- WORK TASK -
Everything from the line containing "if len(word) > 3 : pour" through the line containing "[1, 2, 3, 4, 5]" should be repeated exactly, and nothing else from the data.

++++++++++++++++++++

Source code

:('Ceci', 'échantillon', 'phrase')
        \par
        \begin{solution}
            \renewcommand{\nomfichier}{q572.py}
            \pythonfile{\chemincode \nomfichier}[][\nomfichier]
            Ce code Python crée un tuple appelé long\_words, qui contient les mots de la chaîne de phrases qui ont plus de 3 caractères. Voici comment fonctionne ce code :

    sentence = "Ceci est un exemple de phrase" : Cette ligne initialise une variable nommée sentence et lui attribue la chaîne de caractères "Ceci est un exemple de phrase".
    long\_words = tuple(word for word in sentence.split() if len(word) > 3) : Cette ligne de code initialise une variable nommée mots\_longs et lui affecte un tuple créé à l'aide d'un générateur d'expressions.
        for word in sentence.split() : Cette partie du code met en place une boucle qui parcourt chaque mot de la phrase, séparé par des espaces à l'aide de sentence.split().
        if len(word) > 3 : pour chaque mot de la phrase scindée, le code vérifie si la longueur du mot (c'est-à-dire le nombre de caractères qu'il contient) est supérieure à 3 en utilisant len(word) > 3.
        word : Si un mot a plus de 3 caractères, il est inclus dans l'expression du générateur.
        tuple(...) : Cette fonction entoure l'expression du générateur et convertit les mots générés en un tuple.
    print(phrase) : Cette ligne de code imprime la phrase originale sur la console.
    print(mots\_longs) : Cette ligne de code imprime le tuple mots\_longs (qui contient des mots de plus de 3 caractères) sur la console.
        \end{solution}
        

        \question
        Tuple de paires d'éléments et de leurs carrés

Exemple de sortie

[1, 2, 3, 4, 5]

++++++++++++++++++++

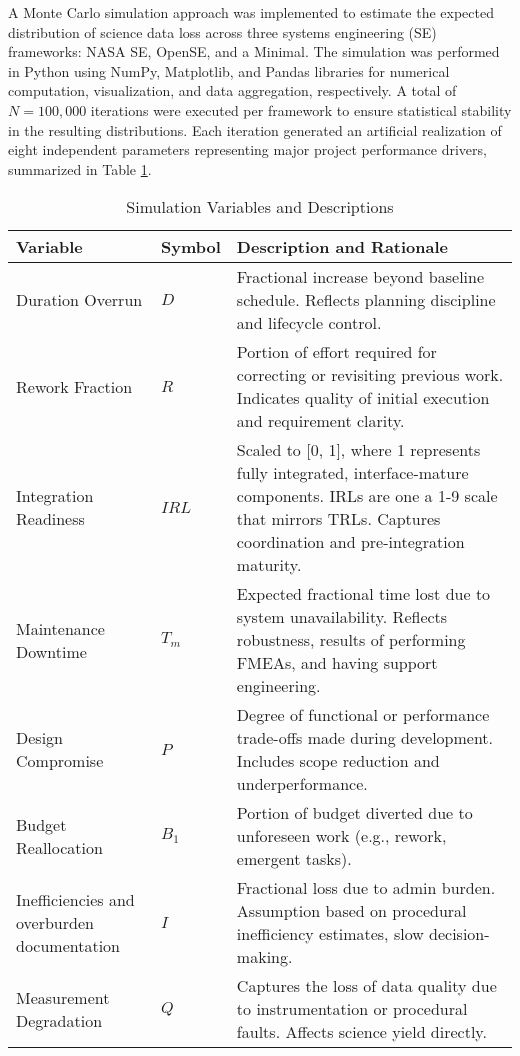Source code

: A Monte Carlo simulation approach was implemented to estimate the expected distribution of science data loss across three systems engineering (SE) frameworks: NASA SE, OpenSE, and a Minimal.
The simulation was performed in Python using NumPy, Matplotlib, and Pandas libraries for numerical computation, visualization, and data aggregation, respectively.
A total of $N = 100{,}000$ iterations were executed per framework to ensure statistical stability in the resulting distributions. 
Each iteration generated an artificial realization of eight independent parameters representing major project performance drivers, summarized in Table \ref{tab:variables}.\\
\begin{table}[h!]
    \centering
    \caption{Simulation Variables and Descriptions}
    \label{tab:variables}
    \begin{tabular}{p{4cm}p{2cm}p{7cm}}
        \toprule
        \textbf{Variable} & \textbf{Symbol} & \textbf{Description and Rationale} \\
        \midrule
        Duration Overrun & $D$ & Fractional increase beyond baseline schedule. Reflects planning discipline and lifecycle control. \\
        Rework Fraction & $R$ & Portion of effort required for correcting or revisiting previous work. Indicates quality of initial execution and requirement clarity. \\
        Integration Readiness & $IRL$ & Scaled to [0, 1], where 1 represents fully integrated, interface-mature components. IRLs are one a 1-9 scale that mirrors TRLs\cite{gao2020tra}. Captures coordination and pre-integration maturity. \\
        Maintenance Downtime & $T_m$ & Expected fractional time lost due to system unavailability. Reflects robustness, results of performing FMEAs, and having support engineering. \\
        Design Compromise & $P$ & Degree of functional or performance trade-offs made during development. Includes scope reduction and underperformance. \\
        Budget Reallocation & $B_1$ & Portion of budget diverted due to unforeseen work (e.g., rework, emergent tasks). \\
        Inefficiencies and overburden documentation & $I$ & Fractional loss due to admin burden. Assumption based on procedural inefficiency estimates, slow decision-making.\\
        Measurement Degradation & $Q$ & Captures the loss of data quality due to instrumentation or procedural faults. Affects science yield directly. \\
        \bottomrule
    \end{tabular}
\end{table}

++++++++++++++++++++

- SOLUTION TO THIS TASK -
        if len(word) > 3 : pour chaque mot de la phrase scindée, le code vérifie si la longueur du mot (c'est-à-dire le nombre de caractères qu'il contient) est supérieure à 3 en utilisant len(word) > 3.
        word : Si un mot a plus de 3 caractères, il est inclus dans l'expression du générateur.
        tuple(...) : Cette fonction entoure l'expression du générateur et convertit les mots générés en un tuple.
    print(phrase) : Cette ligne de code imprime la phrase originale sur la console.
    print(mots\_longs) : Cette ligne de code imprime le tuple mots\_longs (qui contient des mots de plus de 3 caractères) sur la console.
        \end{solution}
        

        \question
        Tuple de paires d'éléments et de leurs carrés

Exemple de sortie

[1, 2, 3, 4, 5]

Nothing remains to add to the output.